All of the control structures are available and full-featured.  This
means @code{for}, @code{while}, @code{until}, @code{if}, and
@code{case}.  Functions and subshells also work fine.

Field splitting and quoting is well-tested and should work even in
exceptional cases, like @code{"$@@"} and when @code{$IFS} is
manipulated.

You can set variables and mark them read-only or exported.  Many
special variables are available, and about half of the variable
operators (like @code{$@{VARIABLE+alternate@}}) work.

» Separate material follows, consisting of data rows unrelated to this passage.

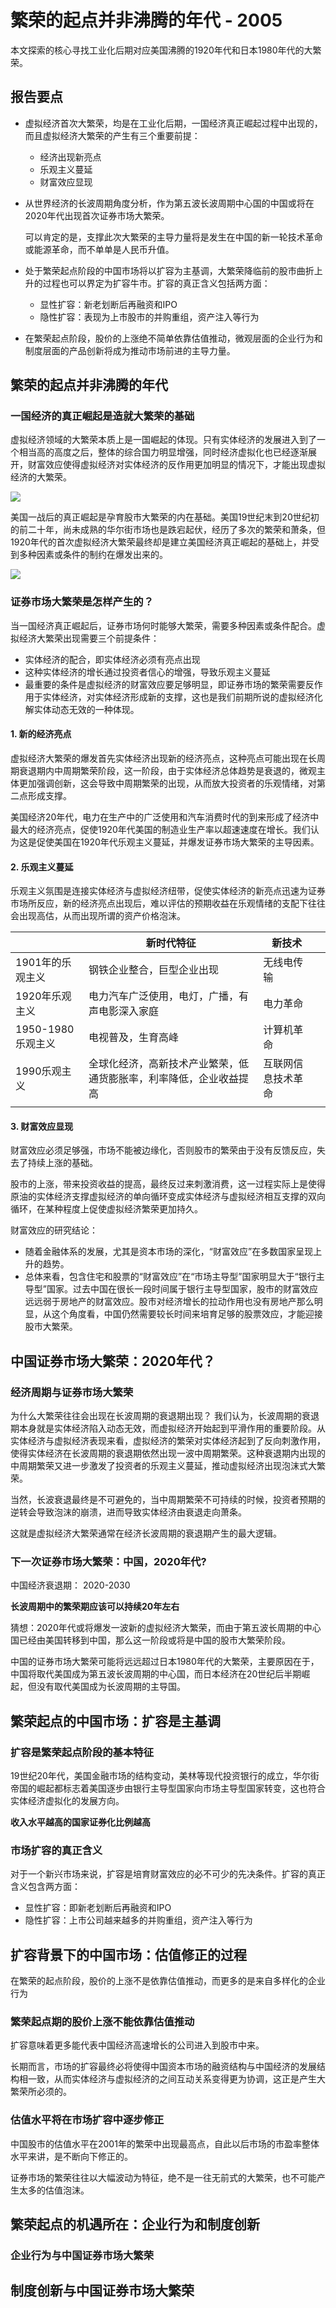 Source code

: # 繁荣的起点并非沸腾的年代 - 2005

本文探索的核心寻找工业化后期对应美国沸腾的1920年代和日本1980年代的大繁荣。

## 报告要点

- 虚拟经济首次大繁荣，均是在工业化后期，一国经济真正崛起过程中出现的，而且虚拟经济大繁荣的产生有三个重要前提：

  - 经济出现新亮点
  - 乐观主义蔓延
  - 财富效应显现

- 从世界经济的长波周期角度分析，作为第五波长波周期中心国的中国或将在2020年代出现首次证券市场大繁荣。

  可以肯定的是，支撑此次大繁荣的主导力量将是发生在中国的新一轮技术革命或能源革命，而不单单是人民币升值。

- 处于繁荣起点阶段的中国市场将以扩容为主基调，大繁荣降临前的股市曲折上升的过程也可以界定为扩容牛市。扩容的真正含义包括两方面：

  - 显性扩容：新老划断后再融资和IPO
  - 隐性扩容：表现为上市股市的并购重组，资产注入等行为

- 在繁荣起点阶段，股价的上涨绝不简单依靠估值推动，微观层面的企业行为和制度层面的产品创新将成为推动市场前进的主导力量。

## 繁荣的起点并非沸腾的年代

### 一国经济的真正崛起是造就大繁荣的基础

虚拟经济领域的大繁荣本质上是一国崛起的体现。只有实体经济的发展进入到了一个相当高的高度之后，整体的综合国力明显增强，同时经济虚拟化也已经逐渐展开，财富效应使得虚拟经济对实体经济的反作用更加明显的情况下，才能出现虚拟经济的大繁荣。 

![](..\image\fanrong.png)

美国一战后的真正崛起是孕育股市大繁荣的内在基础。美国19世纪末到20世纪初的前二十年，尚未成熟的华尔街市场也是跌宕起伏，经历了多次的繁荣和萧条，但1920年代的首次虚拟经济大繁荣最终却是建立美国经济真正崛起的基础上，并受到多种因素或条件的制约在爆发出来的。

![](..\image\fanrong_1.png)

### 证券市场大繁荣是怎样产生的？

当一国经济真正崛起后，证券市场何时能够大繁荣，需要多种因素或条件配合。虚拟经济大繁荣出现需要三个前提条件：

- 实体经济的配合，即实体经济必须有亮点出现
- 这种实体经济的增长通过投资者信心的增强，导致乐观主义蔓延
- 最重要的条件是虚拟经济的财富效应要足够明显，即证券市场的繁荣需要反作用于实体经济，对实体经济形成新的支撑，这也是我们前期所说的虚拟经济化解实体动态无效的一种体现。

#### 1. 新的经济亮点

虚拟经济大繁荣的爆发首先实体经济出现新的经济亮点，这种亮点可能出现在长周期衰退期内中周期繁荣阶段，这一阶段，由于实体经济总体趋势是衰退的，微观主体更加强调创新，这会导致中周期繁荣的出现，从而放大投资者的乐观情绪，对第二点形成支撑。

美国经济20年代，电力在生产中的广泛使用和汽车消费时代的到来形成了经济中最大的经济亮点，促使1920年代美国的制造业生产率以超速速度在增长。我们认为这是促使美国在1920年代乐观主义蔓延，并爆发证券市场大繁荣的主导因素。

#### 2. 乐观主义蔓延

乐观主义氛围是连接实体经济与虚拟经济纽带，促使实体经济的新亮点迅速为证券市场所反应，新的经济亮点出现后，难以评估的预期收益在乐观情绪的支配下往往会出现高估，从而出现所谓的资产价格泡沫。

|                   | 新时代特征                                                   | 新技术             |      |
| ----------------- | ------------------------------------------------------------ | ------------------ | ---- |
| 1901年的乐观主义  | 钢铁企业整合，巨型企业出现                                   | 无线电传输         |      |
| 1920年乐观主义    | 电力汽车广泛使用，电灯，广播，有声电影深入家庭               | 电力革命           |      |
| 1950-1980乐观主义 | 电视普及，生育高峰                                           | 计算机革命         |      |
| 1990乐观主义      | 全球化经济，高新技术产业繁荣，低通货膨胀率，利率降低，企业收益提高 | 互联网信息技术革命 |      |
|                   |                                                              |                    |      |

#### 3. 财富效应显现

财富效应必须足够强，市场不能被边缘化，否则股市的繁荣由于没有反馈反应，失去了持续上涨的基础。

股市的上涨，带来投资收益的提高，最终反过来刺激消费，这一过程实际上是使得原油的实体经济支撑虚拟经济的单向循环变成实体经济与虚拟经济相互支撑的双向循环，在某种程度上促使虚拟经济繁荣更加持久。

财富效应的研究结论：

- 随着金融体系的发展，尤其是资本市场的深化，“财富效应”在多数国家呈现上升的趋势。
- 总体来看，包含住宅和股票的“财富效应”在“市场主导型”国家明显大于“银行主导型”国家。过去中国在很长一段时间属于银行主导型国家，股市的财富效应远远弱于房地产的财富效应。股市对经济增长的拉动作用也没有房地产那么明显，从这个角度看，中国仍然需要较长时间来培育足够的股票效应，才能迎接股市大繁荣。

## 中国证券市场大繁荣：2020年代？

### 经济周期与证券市场大繁荣

为什么大繁荣往往会出现在长波周期的衰退期出现？ 我们认为，长波周期的衰退期本身就是实体经济陷入动态无效，而虚拟经济开始起到平滑作用的重要阶段。从实体经济与虚拟经济表现来看，虚拟经济的繁荣对实体经济起到了反向刺激作用，使得实体经济在长波周期的衰退期依然出现一波中周期繁荣。这种衰退期内出现的中周期繁荣又进一步激发了投资者的乐观主义蔓延，推动虚拟经济出现泡沫式大繁荣。

当然，长波衰退最终是不可避免的，当中周期繁荣不可持续的时候，投资者预期的逆转会导致泡沫的崩溃，进而导致实体经济由衰退走向萧条。

这就是虚拟经济大繁荣通常在经济长波周期的衰退期产生的最大逻辑。

### 下一次证券市场大繁荣：中国，2020年代?

中国经济衰退期： 2020-2030

**长波周期中的繁荣期应该可以持续20年左右**

猜想：2020年代或将爆发一波新的虚拟经济大繁荣，而由于第五波长周期的中心国已经由美国转移到中国，那么这一阶段或将是中国的股市大繁荣阶段。

中国的证券市场大繁荣可能将远远超过日本1980年代的大繁荣，主要原因在于，中国将取代美国成为第五波长波周期的中心国，而日本经济在20世纪后半期崛起，但没有取代美国成为长波周期的主导国。

## 繁荣起点的中国市场：扩容是主基调

### 扩容是繁荣起点阶段的基本特征

19世纪20年代，美国金融市场的结构变动，美林等现代投资银行的成立，华尔街帝国的崛起都标志着美国逐步由银行主导型国家向市场主导型国家转变，这也符合实体经济虚拟化的发展方向。

**收入水平越高的国家证券化比例越高**

### 市场扩容的真正含义

对于一个新兴市场来说，扩容是培育财富效应的必不可少的先决条件。扩容的真正含义包含两方面：

- 显性扩容：即新老划断后再融资和IPO
- 隐性扩容：上市公司越来越多的并购重组，资产注入等行为

## 扩容背景下的中国市场：估值修正的过程

在繁荣的起点阶段，股价的上涨不是依靠估值推动，而更多的是来自多样化的企业行为

### 繁荣起点期的股价上涨不能依靠估值推动

扩容意味着更多能代表中国经济高速增长的公司进入到股市中来。

长期而言，市场的扩容最终必将使得中国资本市场的融资结构与中国经济的发展结构相一致，从而实体经济与虚拟经济的之间互动关系变得更为协调，这正是产生大繁荣所必须的。

### 估值水平将在市场扩容中逐步修正

中国股市的估值水平在2001年的繁荣中出现最高点，自此以后市场的市盈率整体水平来讲，是不断向下修正的。

证券市场的繁荣往往以大幅波动为特征，绝不是一往无前式的大繁荣，也不可能产生太多的估值泡沫。

## 繁荣起点的机遇所在：企业行为和制度创新

### 企业行为与中国证券市场大繁荣





## 制度创新与中国证券市场大繁荣







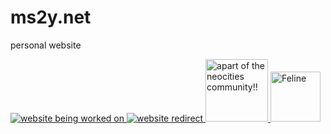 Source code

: # ms2y.net
personal website

<a href="https://ms2y.net/">
<img src="https://ms2y.net/beingworkedon.png" alt="website being worked on">
</a>

<a href="https://ms2y.net/">
<img src="https://ms2y.net/ms2ybutton.png" alt="website redirect">
</a>

<a href="https://neocities.org/">
<img src="https://ms2y.net/neocities.png" width="100" alt="apart of the neocities community!!">
</a>

<a href="https://kitgate.github.io/">
<img src="https://ms2y.net/felinewebsitebutton.png" width="80" alt="Feline">
</a>
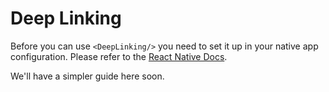 # Deep Linking

Before you can use `<DeepLinking/>` you need to set it up in your native app configuration. Please refer to the [React Native Docs](https://facebook.github.io/react-native/docs/linking.html).

We'll have a simpler guide here soon.
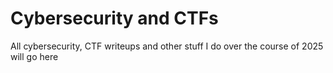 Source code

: # Cybersecurity and CTFs

All cybersecurity, CTF writeups and other stuff I do over the course of 2025 will go here
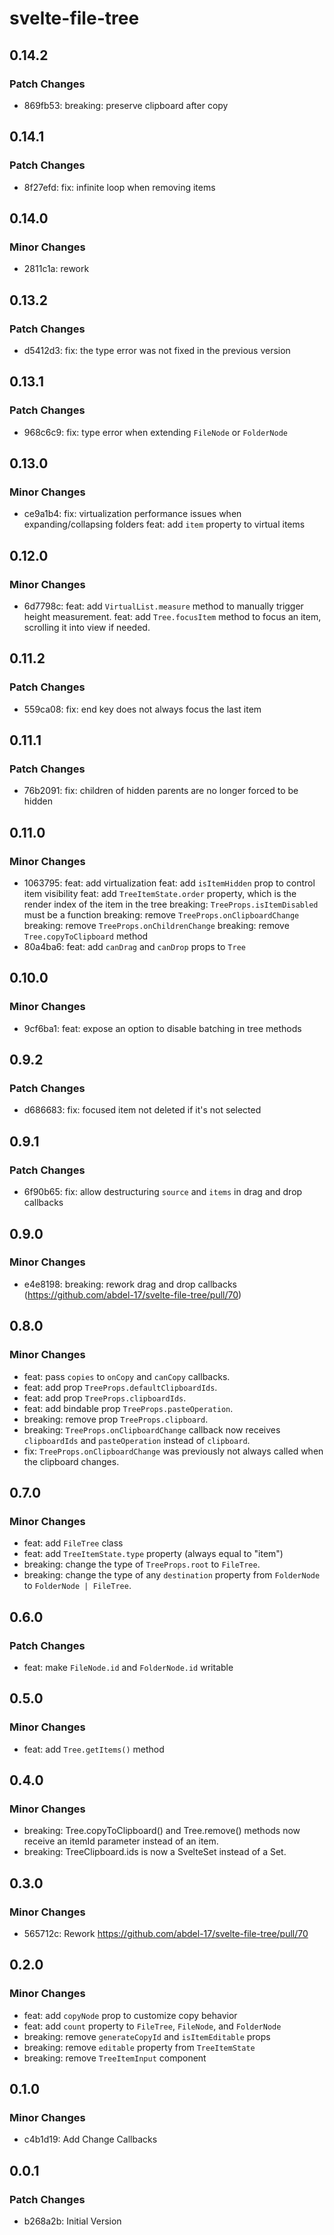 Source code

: # svelte-file-tree

## 0.14.2

### Patch Changes

- 869fb53: breaking: preserve clipboard after copy

## 0.14.1

### Patch Changes

- 8f27efd: fix: infinite loop when removing items

## 0.14.0

### Minor Changes

- 2811c1a: rework

## 0.13.2

### Patch Changes

- d5412d3: fix: the type error was not fixed in the previous version

## 0.13.1

### Patch Changes

- 968c6c9: fix: type error when extending `FileNode` or `FolderNode`

## 0.13.0

### Minor Changes

- ce9a1b4:
  fix: virtualization performance issues when expanding/collapsing folders
  feat: add `item` property to virtual items

## 0.12.0

### Minor Changes

- 6d7798c:
  feat: add `VirtualList.measure` method to manually trigger height measurement.
  feat: add `Tree.focusItem` method to focus an item, scrolling it into view if needed.

## 0.11.2

### Patch Changes

- 559ca08: fix: end key does not always focus the last item

## 0.11.1

### Patch Changes

- 76b2091: fix: children of hidden parents are no longer forced to be hidden

## 0.11.0

### Minor Changes

- 1063795:
  feat: add virtualization
  feat: add `isItemHidden` prop to control item visibility
  feat: add `TreeItemState.order` property, which is the render index of the item in the tree
  breaking: `TreeProps.isItemDisabled` must be a function
  breaking: remove `TreeProps.onClipboardChange`
  breaking: remove `TreeProps.onChildrenChange`
  breaking: remove `Tree.copyToClipboard` method
- 80a4ba6: feat: add `canDrag` and `canDrop` props to `Tree`

## 0.10.0

### Minor Changes

- 9cf6ba1: feat: expose an option to disable batching in tree methods

## 0.9.2

### Patch Changes

- d686683: fix: focused item not deleted if it's not selected

## 0.9.1

### Patch Changes

- 6f90b65: fix: allow destructuring `source` and `items` in drag and drop callbacks

## 0.9.0

### Minor Changes

- e4e8198: breaking: rework drag and drop callbacks (https://github.com/abdel-17/svelte-file-tree/pull/70)

## 0.8.0

### Minor Changes

- feat: pass `copies` to `onCopy` and `canCopy` callbacks.
- feat: add prop `TreeProps.defaultClipboardIds`.
- feat: add prop `TreeProps.clipboardIds`.
- feat: add bindable prop `TreeProps.pasteOperation`.
- breaking: remove prop `TreeProps.clipboard`.
- breaking: `TreeProps.onClipboardChange` callback now receives `clipboardIds` and `pasteOperation` instead of `clipboard`.
- fix: `TreeProps.onClipboardChange` was previously not always called when the clipboard changes.

## 0.7.0

### Minor Changes

- feat: add `FileTree` class
- feat: add `TreeItemState.type` property (always equal to "item")
- breaking: change the type of `TreeProps.root` to `FileTree`.
- breaking: change the type of any `destination` property from `FolderNode` to `FolderNode | FileTree`.

## 0.6.0

### Patch Changes

- feat: make `FileNode.id` and `FolderNode.id` writable

## 0.5.0

### Minor Changes

- feat: add `Tree.getItems()` method

## 0.4.0

### Minor Changes

- breaking: Tree.copyToClipboard() and Tree.remove() methods now receive an itemId parameter instead of an item.
- breaking: TreeClipboard.ids is now a SvelteSet instead of a Set.

## 0.3.0

### Minor Changes

- 565712c: Rework
  https://github.com/abdel-17/svelte-file-tree/pull/70

## 0.2.0

### Minor Changes

- feat: add `copyNode` prop to customize copy behavior
- feat: add `count` property to `FileTree`, `FileNode`, and `FolderNode`
- breaking: remove `generateCopyId` and `isItemEditable` props
- breaking: remove `editable` property from `TreeItemState`
- breaking: remove `TreeItemInput` component

## 0.1.0

### Minor Changes

- c4b1d19: Add Change Callbacks

## 0.0.1

### Patch Changes

- b268a2b: Initial Version
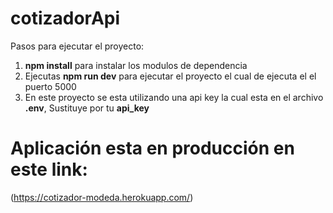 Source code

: # cotizadorApi
Pasos para ejecutar el proyecto:
1. **npm install** para instalar los modulos de dependencia
2. Ejecutas **npm run dev** para ejecutar el proyecto el cual de ejecuta el el puerto 5000
3. En este proyecto se esta utilizando una api key la cual esta en el archivo **.env**, Sustituye por tu **api_key** 

# Aplicación esta en producción en este link:
(https://cotizador-modeda.herokuapp.com/)
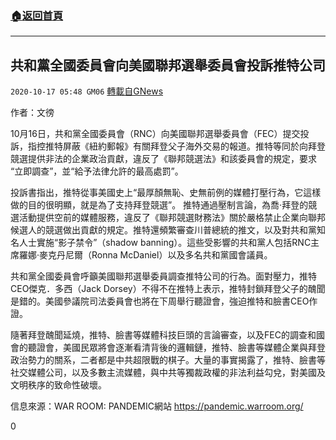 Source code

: ###  [:house:返回首頁](https://github.com/ourhimalayas/txt)
---

## 共和黨全國委員會向美國聯邦選舉委員會投訴推特公司
`2020-10-17 05:48 GM06` [轉載自GNews](https://gnews.org/zh-hant/429981/)

作者：文徬

10月16日，共和黨全國委員會（RNC）向美國聯邦選舉委員會（FEC）提交投訴，指控推特屏蔽《紐約郵報》有關拜登父子海外交易的報道。推特等同於向拜登競選提供非法的企業政治貢獻，違反了《聯邦競選法》和該委員會的規定，要求 “立即調查”，並“給予法律允許的最高處罰”。

投訴書指出，推特從事美國史上“最厚顏無恥、史無前例的媒體打壓行為，它這樣做的目的很明顯，就是為了支持拜登競選”。 推特通過壓制言論，為喬·拜登的競選活動提供空前的媒體服務，違反了《聯邦競選財務法》關於嚴格禁止企業向聯邦候選人的競選做出貢獻的規定。推特還頻繁審查川普總統的推文，以及對共和黨知名人士實施“影子禁令”（shadow banning）。這些受影響的共和黨人包括RNC主席羅娜·麥克丹尼爾（Ronna McDaniel）以及多名共和黨國會議員。

共和黨全國委員會呼籲美國聯邦選舉委員調查推特公司的行為。面對壓力，推特CEO傑克．多西（Jack Dorsey）不得不在推特上表示，推特封鎖拜登父子的醜聞是錯的。美國參議院司法委員會也將在下周舉行聽證會，強迫推特和臉書CEO作證。

隨著拜登醜聞延燒，推特、臉書等媒體科技巨頭的言論審查，以及FEC的調查和國會的聽證會，美國民眾將會逐漸看清背後的邏輯鏈，推特、臉書等媒體企業與拜登政治勢力的關系，二者都是中共超限戰的棋子。大量的事實揭露了，推特、臉書等社交媒體公司，以及多數主流媒體，與中共等獨裁政權的非法利益勾兌，對美國及文明秩序的致命性破壞。

信息來源：WAR ROOM: PANDEMIC網站
https://pandemic.warroom.org/

0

Both types of command substitution work (that is, @code{$(...)} and
@code{`...`}), and can even be nested.

In general, Gash should not surprise you too much, and should run most
POSIX-compatible shell scripts.


@node Invoking Gash
@section Invoking Gash

The @command{gash} command is the sh interpreter.

@example
gash @var{option}@dots{} @file{FILE}
@end example

The @var{option}s can be among the following:

@table @code

@item -c@r{, }--command=@var{string}
Evaluate @var{string}, and then exit.

@item -e@r{, }--errexit
Exit immediately on any error.

@item -h@r{, }--help
Display help on invoking Gash, and then exit.

@item -p@r{, }--parse
Rather than evaluate a script, parse it and output its syntax tree.

@item -v@r{, }--version
Display the current version of Gash, and then exit.

@item -x@r{, }--xtrace
Print each command that is executed.

@end table


@node Using Gash from the Guile REPL
@section Using Gash from the Guile REPL

Gash defines a language specification that extends Guile, allowing you
to use shell syntax from the REPL.  This is accomplished by using the
@code{language} REPL command:

@example
scheme@atchar{}(guile-user)> ,language sh
Happy hacking with Guile as Shell!  To switch back, type `,L scheme'.
sh@atchar{}(guile-user)> echo "Hello Gash!"
Hello Gash!
$1 = 0
@end example


@node Missing features
@section Missing features

In this section, we cover some of the features that are currently
missing in Gash.  Particularly, we look at the features specified by
POSIX that have not yet been implemented.  This list is not
exhaustive, but covers the most glaring omissions.

@itemize @bullet

@item
Arithmetic substitution.

@item
Asynchronous commands and job control.

@item
Alias creation and substitution.

@item
Certain special variables.  This includes @code{$ENV}; all the
localization variables like @code{$LANG}, @code{$LC_*}, and
@code{$NLSPATH}; the parent process ID variable (@code{$PPID}); and
the prompt variables (@code{$PS*}).

@item
Tilde expansion.

@item
Variable pattern operators and assertion operators.  This means that
@code{$@{FOO%pattern@}} and the like do not work, and neither does
@code{$@{FOO?@}}.

@item
Multi-line commands from the readline interface.  If you press
@key{Enter} in the middle of a command (e.g., from within an
unfinished quotation) Gash will not ask for more input but rather
treat it as a syntax error and exit with an error message.

@end itemize

These features will be added to a future version of Gash.  If you
would like to contribute to Gash by implementing one of these
features, please get in touch by writing to
@url{mailto:gash-devel@@nongnu.org, gash-devel@@nongnu.org}.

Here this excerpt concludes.